BlacKkKlansman makes it clear that while the Black Power activists presented in the film are on the moral high ground, moral righteousness does not make for might without reaching across tribal aisles and reworking corrupt systems from within.
Our hero is Ron Stallworth, a black cop who, with the help of a white cop-turned-body double, infiltrated and thwarted domestic terrorist attacks planned by the KKK. The story’s absurdity can be played for laughs quite simply because it’s true. But Riley, the director, rapper and communist activist, lambasted Lee on Friday for portraying Stallworth and his fellow cops as ‘allies in the fight against racism.’
Without spoiling the film’s plot, Stallworth becomes the Colorado Springs Police Department’s first black hire, held to a sky-high standard, and forced to hold his tongue as he faces subtle, racially charges remarks from his fellow ‘family,’ as the cops call themselves. Yet as the film progresses and Stallworth proves himself, he leverages his own excellence to pursue the virulent racism of the KKK and ultimately takes down one within the police force, thanks to the help of his better colleagues. For this, Riley charges Lee with promulgating a dishonest narrative — ie one in which the cops are anything other than filthy ‘pigs.’
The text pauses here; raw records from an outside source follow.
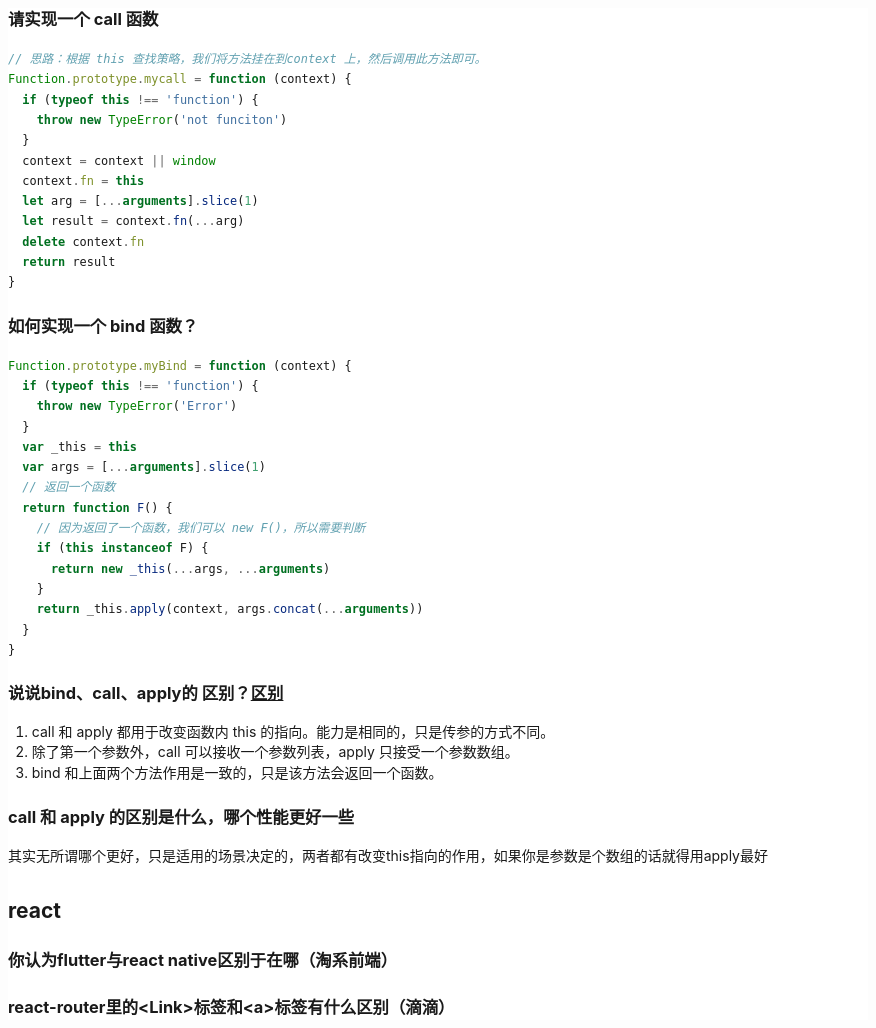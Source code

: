 ### 请实现一个 call 函数
```js
// 思路：根据 this 查找策略，我们将方法挂在到context 上，然后调用此方法即可。
Function.prototype.mycall = function (context) {
  if (typeof this !== 'function') {
    throw new TypeError('not funciton')
  }
  context = context || window
  context.fn = this
  let arg = [...arguments].slice(1)
  let result = context.fn(...arg)
  delete context.fn
  return result
} 
```

### 如何实现一个 bind 函数？
```js
Function.prototype.myBind = function (context) {
  if (typeof this !== 'function') {
    throw new TypeError('Error')
  }
  var _this = this
  var args = [...arguments].slice(1)
  // 返回一个函数
  return function F() {
    // 因为返回了一个函数，我们可以 new F()，所以需要判断
    if (this instanceof F) {
      return new _this(...args, ...arguments)
    }
    return _this.apply(context, args.concat(...arguments))
  }
}
```

### 说说bind、call、apply的 区别？[区别](https://juejin.im/post/59bfe84351882531b730bac2)
1. call 和 apply 都用于改变函数内 this 的指向。能力是相同的，只是传参的方式不同。
1. 除了第一个参数外，call 可以接收一个参数列表，apply 只接受一个参数数组。
1. bind 和上面两个方法作用是一致的，只是该方法会返回一个函数。

### call 和 apply 的区别是什么，哪个性能更好一些
其实无所谓哪个更好，只是适用的场景决定的，两者都有改变this指向的作用，如果你是参数是个数组的话就得用apply最好

## react
### 你认为flutter与react native区别于在哪（淘系前端）

### react-router里的&lt;Link&gt;标签和&lt;a&gt;标签有什么区别（滴滴）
Riley specifically takes grievance with the final scene of the film, in which a debate between Stallworth and his fictionalised love interest Patrice, the president of the Black Student Union who detests the notion of dating a ‘pig,’ is interrupted by a commotion outside. Stallworth whips out his gun and, shockingly yet perfectly, is joined by an armed Patrice, ready to face a KKK cross burning. Cut to real shots of the neo-Nazi march in Charlottesville, followed by President Trump’s assertion that there were, of course, ‘very fine people on both sides.’
‘Awww hayull no,’ Riley writes. ‘By now, many folks know that Spike Lee was paid over $200k to help in an ad campaign that was “aimed at improving relations with minority communities”. Whether it actually is or not, BlacKkKlansman feels like an extension of that ad campaign.’
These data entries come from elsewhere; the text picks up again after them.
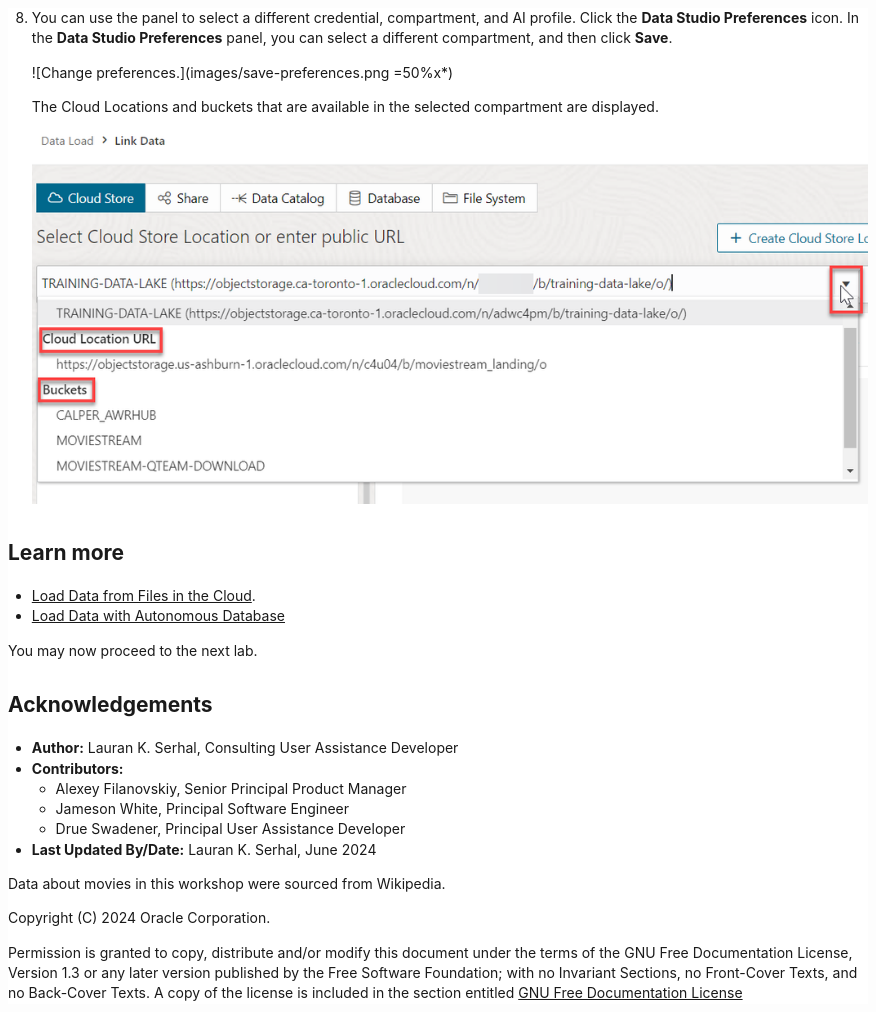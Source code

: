 8. You can use the panel to select a different credential, compartment, and AI profile. Click the **Data Studio Preferences** icon. In the **Data Studio Preferences** panel, you can select a different compartment, and then click **Save**.

    ![Change preferences.](images/save-preferences.png =50%x*)

    The Cloud Locations and buckets that are available in the selected compartment are displayed.

    ![The cloud locations and buckets in the selected compartment.](images/cloud-locations-buckets.png)

## Learn more

* [Load Data from Files in the Cloud](https://www.oracle.com/pls/topic/lookup?ctx=en/cloud/paas/autonomous-data-warehouse-cloud&id=CSWHU-GUID-07900054-CB65-490A-AF3C-39EF45505802).
* [Load Data with Autonomous Database](https://docs.oracle.com/en/cloud/paas/autonomous-data-warehouse-cloud/user/load-data.html#GUID-1351807C-E3F7-4C6D-AF83-2AEEADE2F83E)

You may now proceed to the next lab.

## Acknowledgements

* **Author:** Lauran K. Serhal, Consulting User Assistance Developer
* **Contributors:**
    * Alexey Filanovskiy, Senior Principal Product Manager
    * Jameson White, Principal Software Engineer
    * Drue Swadener, Principal User Assistance Developer
* **Last Updated By/Date:** Lauran K. Serhal, June 2024

Data about movies in this workshop were sourced from Wikipedia.

Copyright (C) 2024 Oracle Corporation.

Permission is granted to copy, distribute and/or modify this document
under the terms of the GNU Free Documentation License, Version 1.3
or any later version published by the Free Software Foundation;
with no Invariant Sections, no Front-Cover Texts, and no Back-Cover Texts.
A copy of the license is included in the section entitled [GNU Free Documentation License](files/gnu-free-documentation-license.txt)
Ah, yes, the same Lee who literally faced a $1.2 million lawsuit for publishing what he believed to be George Zimmerman’s address, but actually turned out to belong to a different couple. That Spike Lee must be the same one secretly working to infiltrate the interests of Black Americans in favour of the nefarious cop cabal.
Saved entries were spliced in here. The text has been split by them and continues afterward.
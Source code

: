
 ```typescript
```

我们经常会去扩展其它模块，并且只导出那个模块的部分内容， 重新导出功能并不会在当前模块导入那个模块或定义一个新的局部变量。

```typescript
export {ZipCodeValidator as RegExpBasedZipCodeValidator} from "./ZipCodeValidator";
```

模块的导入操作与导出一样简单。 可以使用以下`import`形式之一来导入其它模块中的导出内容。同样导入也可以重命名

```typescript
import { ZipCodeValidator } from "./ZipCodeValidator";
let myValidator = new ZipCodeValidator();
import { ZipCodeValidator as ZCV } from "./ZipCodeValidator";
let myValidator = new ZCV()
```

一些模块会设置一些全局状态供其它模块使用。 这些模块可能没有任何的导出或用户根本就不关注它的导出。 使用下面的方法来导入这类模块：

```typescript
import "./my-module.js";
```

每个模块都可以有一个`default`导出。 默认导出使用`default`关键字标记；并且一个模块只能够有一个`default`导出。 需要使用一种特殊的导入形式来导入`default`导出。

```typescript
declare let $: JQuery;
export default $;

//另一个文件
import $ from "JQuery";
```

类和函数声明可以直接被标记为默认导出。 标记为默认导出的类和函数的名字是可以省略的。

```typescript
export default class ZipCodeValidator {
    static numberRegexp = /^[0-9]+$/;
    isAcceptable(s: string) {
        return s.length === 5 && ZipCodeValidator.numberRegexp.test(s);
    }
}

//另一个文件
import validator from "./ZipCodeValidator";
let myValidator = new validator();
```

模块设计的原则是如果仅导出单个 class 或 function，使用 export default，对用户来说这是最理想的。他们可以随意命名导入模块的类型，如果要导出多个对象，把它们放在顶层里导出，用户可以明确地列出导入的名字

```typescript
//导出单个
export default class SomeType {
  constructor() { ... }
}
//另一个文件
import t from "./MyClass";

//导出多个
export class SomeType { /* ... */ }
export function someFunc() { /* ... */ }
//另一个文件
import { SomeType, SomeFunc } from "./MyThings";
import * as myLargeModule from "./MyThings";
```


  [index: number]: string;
The American police system in practice deserves constant vigilance, as Stallworth shows with his progress in purging the force of racism, both casual and violent. Just as the fictional sexual battery of Patrice inflicted by a racist cop had to be faced with clever justice, shootings such as those of Walter Scott and Philando Castile ought to be publicly deemed undoubted egregious abuses of power if not outright racism in practice. But as BlacKkKlansman so expertly demonstrates, Black liberation is not only improbable but also a negative of David Duke’s vision of a ‘separate’ nation for Black people. Stallworth’s goals aren’t tribal. He, more than anyone else in the film, wants ‘all the power, for all the people.’
The very last shot of the film shows an upside down American flag, fading into black and white, stripes as dissonant as the fully realised race unflinchingly captured by the Charlottesville footage. No gradient, no unity of liberation and order; it’s just black versus white, two separate hues. You can’t help but wonder if we’d still be here if the Ron Stallworths of the world got to lead.